As aggressive as Pederson has been as a head coach, he hadn't called a trick play all season until the NFC championship game. As far as gadget plays go, the flea flicker that Foles tossed to Smith for a touchdown two weeks ago was tame, especially compared to Sunday's Super Bowl sensation.
But Pederson was no stranger to going for it on fourth down. In two seasons, the Eagles converted 30 of a league-high 53 fourth down tries (56.6 percent).
Pederson would gamble once more time midway through the fourth quarter. Trailing 33-32 with four minutes and 52 seconds left, the Eagles faced fourth and one on their own 45-yard line. A failed conversion there and the game was possibly over.
But Foles stood in against the rush and chucked a dart to Zach Ertz for two yards and a first down. Six plays later, he hooked up with his trusty tight end again – this time for the go-ahead 11-yard touchdown.
The Eagles never lost the lead again.
In a battle of coaching wits, Pederson got the better of Belichick. Why? Earlier in the second quarter, the Patriots faced a fourth down and 1 on the Eagles 8. The Eagles were up, 9-3. The Patriots had already proven that they could move the ball. But rather than go for it, Belichick turtled up and attempted a field goal.
It wasn't the Patriots coach's fault that the snap was bad and that kicker Stephen Gostkowski clanked his attempt off the left upright. But Pederson would have likely gone for it.
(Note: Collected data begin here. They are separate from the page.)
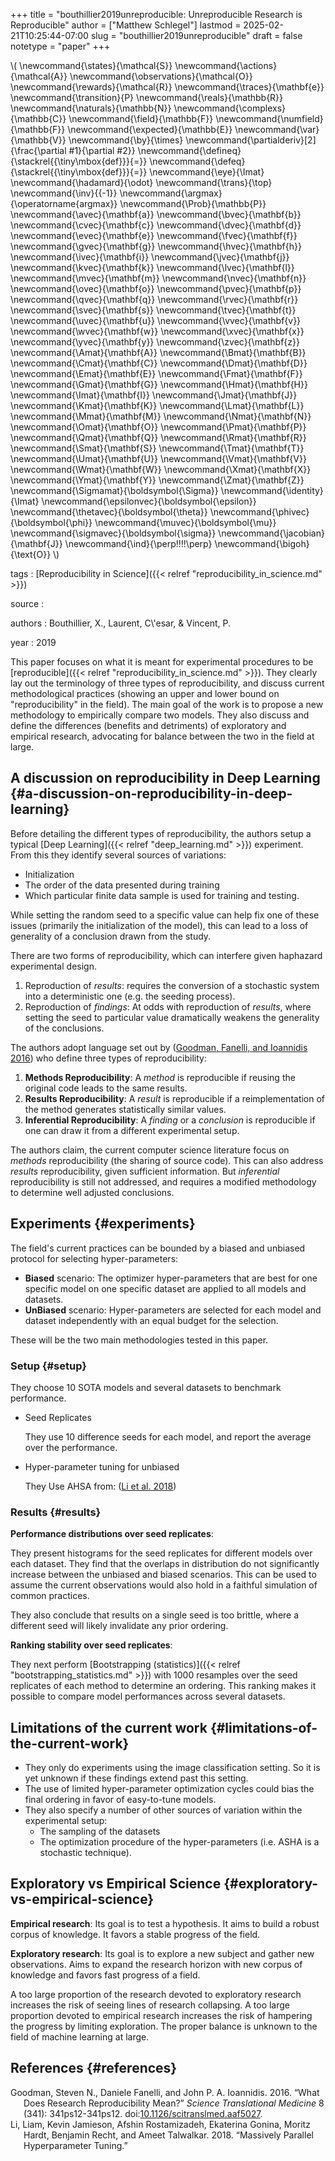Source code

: +++
title = "bouthillier2019unreproducible: Unreproducible Research is Reproducible"
author = ["Matthew Schlegel"]
lastmod = 2025-02-21T10:25:44-07:00
slug = "bouthillier2019unreproducible"
draft = false
notetype = "paper"
+++

\\( \newcommand{\states}{\mathcal{S}}
\newcommand{\actions}{\mathcal{A}}
\newcommand{\observations}{\mathcal{O}}
\newcommand{\rewards}{\mathcal{R}}
\newcommand{\traces}{\mathbf{e}}
\newcommand{\transition}{P}
\newcommand{\reals}{\mathbb{R}}
\newcommand{\naturals}{\mathbb{N}}
\newcommand{\complexs}{\mathbb{C}}
\newcommand{\field}{\mathbb{F}}
\newcommand{\numfield}{\mathbb{F}}
\newcommand{\expected}{\mathbb{E}}
\newcommand{\var}{\mathbb{V}}
\newcommand{\by}{\times}
\newcommand{\partialderiv}[2]{\frac{\partial #1}{\partial #2}}
\newcommand{\defineq}{\stackrel{{\tiny\mbox{def}}}{=}}
\newcommand{\defeq}{\stackrel{{\tiny\mbox{def}}}{=}}
\newcommand{\eye}{\Imat}
\newcommand{\hadamard}{\odot}
\newcommand{\trans}{\top}
\newcommand{\inv}{{-1}}
\newcommand{\argmax}{\operatorname{argmax}}
\newcommand{\Prob}{\mathbb{P}}
\newcommand{\avec}{\mathbf{a}}
\newcommand{\bvec}{\mathbf{b}}
\newcommand{\cvec}{\mathbf{c}}
\newcommand{\dvec}{\mathbf{d}}
\newcommand{\evec}{\mathbf{e}}
\newcommand{\fvec}{\mathbf{f}}
\newcommand{\gvec}{\mathbf{g}}
\newcommand{\hvec}{\mathbf{h}}
\newcommand{\ivec}{\mathbf{i}}
\newcommand{\jvec}{\mathbf{j}}
\newcommand{\kvec}{\mathbf{k}}
\newcommand{\lvec}{\mathbf{l}}
\newcommand{\mvec}{\mathbf{m}}
\newcommand{\nvec}{\mathbf{n}}
\newcommand{\ovec}{\mathbf{o}}
\newcommand{\pvec}{\mathbf{p}}
\newcommand{\qvec}{\mathbf{q}}
\newcommand{\rvec}{\mathbf{r}}
\newcommand{\svec}{\mathbf{s}}
\newcommand{\tvec}{\mathbf{t}}
\newcommand{\uvec}{\mathbf{u}}
\newcommand{\vvec}{\mathbf{v}}
\newcommand{\wvec}{\mathbf{w}}
\newcommand{\xvec}{\mathbf{x}}
\newcommand{\yvec}{\mathbf{y}}
\newcommand{\zvec}{\mathbf{z}}
\newcommand{\Amat}{\mathbf{A}}
\newcommand{\Bmat}{\mathbf{B}}
\newcommand{\Cmat}{\mathbf{C}}
\newcommand{\Dmat}{\mathbf{D}}
\newcommand{\Emat}{\mathbf{E}}
\newcommand{\Fmat}{\mathbf{F}}
\newcommand{\Gmat}{\mathbf{G}}
\newcommand{\Hmat}{\mathbf{H}}
\newcommand{\Imat}{\mathbf{I}}
\newcommand{\Jmat}{\mathbf{J}}
\newcommand{\Kmat}{\mathbf{K}}
\newcommand{\Lmat}{\mathbf{L}}
\newcommand{\Mmat}{\mathbf{M}}
\newcommand{\Nmat}{\mathbf{N}}
\newcommand{\Omat}{\mathbf{O}}
\newcommand{\Pmat}{\mathbf{P}}
\newcommand{\Qmat}{\mathbf{Q}}
\newcommand{\Rmat}{\mathbf{R}}
\newcommand{\Smat}{\mathbf{S}}
\newcommand{\Tmat}{\mathbf{T}}
\newcommand{\Umat}{\mathbf{U}}
\newcommand{\Vmat}{\mathbf{V}}
\newcommand{\Wmat}{\mathbf{W}}
\newcommand{\Xmat}{\mathbf{X}}
\newcommand{\Ymat}{\mathbf{Y}}
\newcommand{\Zmat}{\mathbf{Z}}
\newcommand{\Sigmamat}{\boldsymbol{\Sigma}}
\newcommand{\identity}{\Imat}
\newcommand{\epsilonvec}{\boldsymbol{\epsilon}}
\newcommand{\thetavec}{\boldsymbol{\theta}}
\newcommand{\phivec}{\boldsymbol{\phi}}
\newcommand{\muvec}{\boldsymbol{\mu}}
\newcommand{\sigmavec}{\boldsymbol{\sigma}}
\newcommand{\jacobian}{\mathbf{J}}
\newcommand{\ind}{\perp\!\!\!\!\perp}
\newcommand{\bigoh}{\text{O}}
\\)

tags
: [Reproducibility in Science]({{< relref "reproducibility_in_science.md" >}})

source
:


authors
: Bouthillier, X., Laurent, C\\'esar, &amp; Vincent, P.

year
: 2019

This paper focuses on what it is meant for experimental procedures to be [reproducible]({{< relref "reproducibility_in_science.md" >}}). They clearly lay out the terminology of three types of reproducibility, and discuss current methodological practices (showing an upper and lower bound on "reproducibility" in the field). The main goal of the work is to propose a new methodology to empirically compare two models. They also discuss and define the differences (benefits and detriments) of exploratory and empirical research, advocating for balance between the two in the field at large.


## A discussion on reproducibility in Deep Learning {#a-discussion-on-reproducibility-in-deep-learning}

Before detailing the different types of reproducibility, the authors setup a typical [Deep Learning]({{< relref "deep_learning.md" >}}) experiment. From this they identify several sources of variations:

-   Initialization
-   The order of the data presented during training
-   Which particular finite data sample is used for training and testing.

While setting the random seed to a specific value can help fix one of these issues (primarily the initialization of the model), this can lead to a loss of generality of a conclusion drawn from the study.

There are two forms of reproducibility, which can interfere given haphazard experimental design.

1.  Reproduction of _results_: requires the conversion of a stochastic system into a deterministic one (e.g. the seeding process).
2.  Reproduction of _findings_: At odds with reproduction of _results_, where setting the seed to particular value dramatically weakens the generality of the conclusions.

The authors adopt language set out by (<a href="#citeproc_bib_item_1">Goodman, Fanelli, and Ioannidis 2016</a>) who define three types of reproducibility:

1.  **Methods Reproducibility**: A _method_ is reproducible if reusing the original code leads to the same results.
2.  **Results Reproducibility**: A _result_ is reproducible if a reimplementation of the method generates statistically similar values.
3.  **Inferential Reproducibility**: A _finding_ or a _conclusion_ is reproducible if one can draw it from a different experimental setup.

The authors claim, the current computer science literature focus on _methods_ reproducibility (the sharing of source code). This can also address _results_ reproducibility, given sufficient information. But _inferential_ reproducibility is still not addressed, and requires a modified methodology to determine well adjusted conclusions.


## Experiments {#experiments}

The field's current practices can be bounded by a biased and unbiased protocol for selecting hyper-parameters:

-   **Biased** scenario: The optimizer hyper-parameters that are best for one specific model on one specific dataset are applied to all models and datasets.
-   **UnBiased** scenario: Hyper-parameters are selected for each model and dataset independently with an equal budget for the selection.

These will be the two main methodologies tested in this paper.


### Setup {#setup}

They choose 10 SOTA models and several datasets to benchmark performance.

<!--list-separator-->

-  Seed Replicates

    They use 10 difference seeds for each model, and report the average over the performance.

<!--list-separator-->

-  Hyper-parameter tuning for unbiased

    They Use AHSA from: (<a href="#citeproc_bib_item_2">Li et al. 2018</a>)


### Results {#results}

**Performance distributions over seed replicates**:

They present histograms for the seed replicates for different models over each dataset. They find that the overlaps in distribution do not significantly increase between the unbiased and biased scenarios. This can be used to assume the current observations would also hold in a faithful simulation of common practices.

They also conclude that results on a single seed is too brittle, where a different seed will likely invalidate any prior ordering.

**Ranking stability over seed replicates**:

They next perform [Bootstrapping (statistics)]({{< relref "bootstrapping_statistics.md" >}}) with 1000 resamples over the seed replicates of each method to determine an ordering. This ranking makes it possible to compare model performances across several datasets.


## Limitations of the current work {#limitations-of-the-current-work}

-   They only do experiments using the image classification setting. So it is yet unknown if these findings extend past this setting.
-   The use of limited hyper-parameter optimization cycles could bias the final ordering in favor of easy-to-tune models.
-   They also specify a number of other sources of variation within the experimental setup:
    -   The sampling of the datasets
    -   The optimization procedure of the hyper-parameters (i.e. ASHA is a stochastic technique).


## Exploratory vs Empirical Science {#exploratory-vs-empirical-science}

**Empirical research**: Its goal is to test a hypothesis. It aims to build a robust corpus of knowledge. It favors a stable progress of the field.

**Exploratory research**: Its goal is to explore a new subject and gather new observations. Aims to expand the research horizon with new corpus of knowledge and favors fast progress of a field.

A too large proportion of the research devoted to exploratory research increases the risk of seeing lines of research collapsing. A too large proportion devoted to empirical research increases the risk of hampering the progress by limiting exploration. The proper balance is unknown to the field of machine learning at large.


## References {#references}



<style>.csl-entry{text-indent: -1.5em; margin-left: 1.5em;}</style><div class="csl-bib-body">
  <div class="csl-entry"><a id="citeproc_bib_item_1"></a>Goodman, Steven N., Daniele Fanelli, and John P. A. Ioannidis. 2016. “What Does Research Reproducibility Mean?” <i>Science Translational Medicine</i> 8 (341): 341ps12-341ps12. doi:<a href="https://doi.org/10.1126/scitranslmed.aaf5027">10.1126/scitranslmed.aaf5027</a>.</div>
  <div class="csl-entry"><a id="citeproc_bib_item_2"></a>Li, Liam, Kevin Jamieson, Afshin Rostamizadeh, Ekaterina Gonina, Moritz Hardt, Benjamin Recht, and Ameet Talwalkar. 2018. “Massively Parallel Hyperparameter Tuning.”</div>
</div>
That's how the game should be played. Indecisiveness is hardly rewarded in the NFL, especially against the likes of Belichick.
Jaguars coach Doug Marrone played conservatively in the AFC championship game and it cost his team. Pederson would not fall prey to the same thinking. He would lay it all on the line and for his efforts the Eagles were rewarded.
Pederson had once been doubted. He had been underestimated. He had been lampooned. But the Eagles coach had the last laugh. Of course, he didn't take any credit for the success of the "Philly Special."